>>>>>

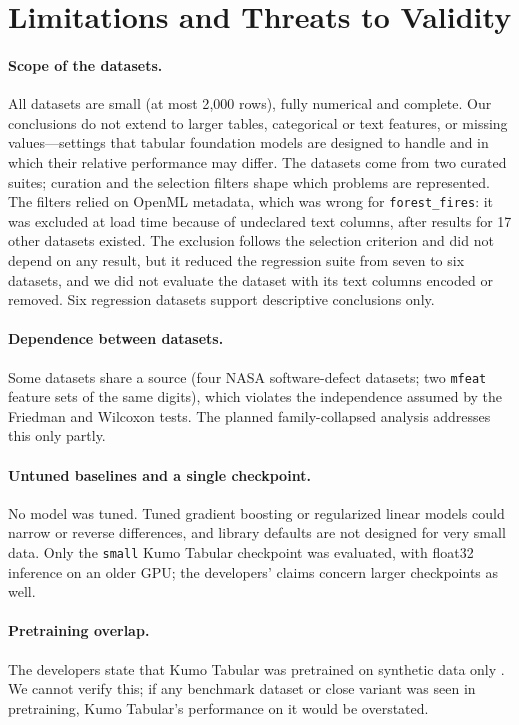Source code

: \section{Limitations and Threats to Validity}
\label{sec:limitations}

\paragraph{Scope of the datasets.}
All datasets are small (at most 2{,}000 rows), fully numerical and complete. Our conclusions do not extend to larger
tables, categorical or text features, or missing values---settings that tabular foundation models are designed to
handle and in which their relative performance may differ. The datasets come from two curated suites; curation and the
selection filters shape which problems are represented. The filters relied on OpenML metadata, which was wrong for
\texttt{forest\_fires}: it was excluded at load time because of undeclared text columns, after results for 17 other
datasets existed. The exclusion follows the selection criterion and did not depend on any result, but it reduced the
regression suite from seven to six datasets, and we did not evaluate the dataset with its text columns encoded or
removed. Six regression datasets support descriptive conclusions only.

\paragraph{Dependence between datasets.}
Some datasets share a source (four NASA software-defect datasets; two \texttt{mfeat} feature sets of the same digits),
which violates the independence assumed by the Friedman and Wilcoxon tests. The planned family-collapsed analysis
addresses this only partly.

\paragraph{Untuned baselines and a single checkpoint.}
No model was tuned. Tuned gradient boosting or regularized linear models could narrow or reverse differences, and
library defaults are not designed for very small data. Only the \texttt{small} Kumo Tabular checkpoint was evaluated,
with float32 inference on an older GPU; the developers' claims concern larger checkpoints as well.

\paragraph{Pretraining overlap.}
The developers state that Kumo Tabular was pretrained on synthetic data only \citep{nvidia_kumo_blog}. We cannot verify
this; if any benchmark dataset or close variant was seen in pretraining, Kumo Tabular's performance on it would be
overstated.

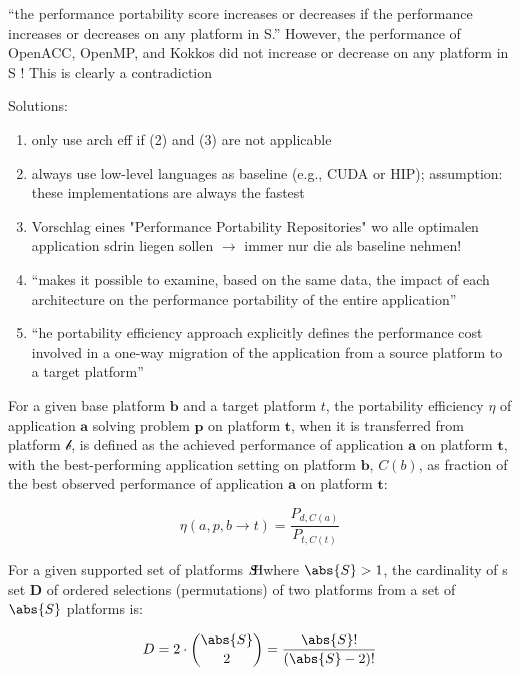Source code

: \begin{quotebox}{\citet{marowka_portability_2024}}
    “the performance portability score increases or decreases if the performance increases or decreases on any platform in S.” However, the performance of OpenACC, OpenMP, and Kokkos did not increase or decrease on any platform in S ! This is clearly a contradiction
\end{quotebox}

Solutions: 
\begin{enumerate}
    \item only use arch eff if (2) and (3) are not applicable
    \item always use low-level languages as baseline (e.g., CUDA or HIP); assumption: these implementations are always the fastest
    \item Vorschlag eines "Performance Portability Repositories" wo alle optimalen application sdrin liegen sollen $\rightarrow$ immer nur die als baseline nehmen!
    \item \enquote{makes it possible to examine, based on the same data, the impact of each architecture on the performance portability of the entire application}
    \item \enquote{he portability efficiency approach explicitly defines the performance cost involved in a one-way migration of the application from a source platform to a target platform}
\end{enumerate}

\begin{definition}\label{def:pp_eff}
For a given base platform $\mathbf{b}$ and a target platform $t$, the portability efficiency $\eta$ of application $\mathbf{a}$ solving problem $\mathbf{p}$ on platform $\mathbf{t}$, when it is transferred from platform $\mathcal{b}$, is defined as the achieved performance of application $\mathbf{a}$ on platform $\mathbf{t}$, with the best-performing application setting on platform $\mathbf{b}$, $C(b)$, as fraction of the best observed performance of application $\mathbf{a}$ on platform $\mathbf{t}$:

\[
    \eta(a, p, b \rightarrow t) = \frac{P_{d, C(a)}}{P_{t, C(t)}}
\]
\end{definition}

\begin{definition}\label{def:pp_eff_cardinality}
For a given supported set of platforms $S \clap H$ where $\abs{S} > 1$, the cardinality of s set $\mathbf{D}$ of ordered selections (permutations) of two platforms from a set of $\abs{S}$ platforms is: 

\[
    D = 2 \cdot \binom{\abs{S}}{2} = \frac{\abs{S}!}{(\abs{S} - 2)!}
\]
\end{definition}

<<<<<

Task goal:
Leave out every line before the one containing "D = 2 \cdot"; set down that line and all remaining lines of the material exactly.

Answer:
    D = 2 \cdot \binom{\abs{S}}{2} = \frac{\abs{S}!}{(\abs{S} - 2)!}
\]
\end{definition}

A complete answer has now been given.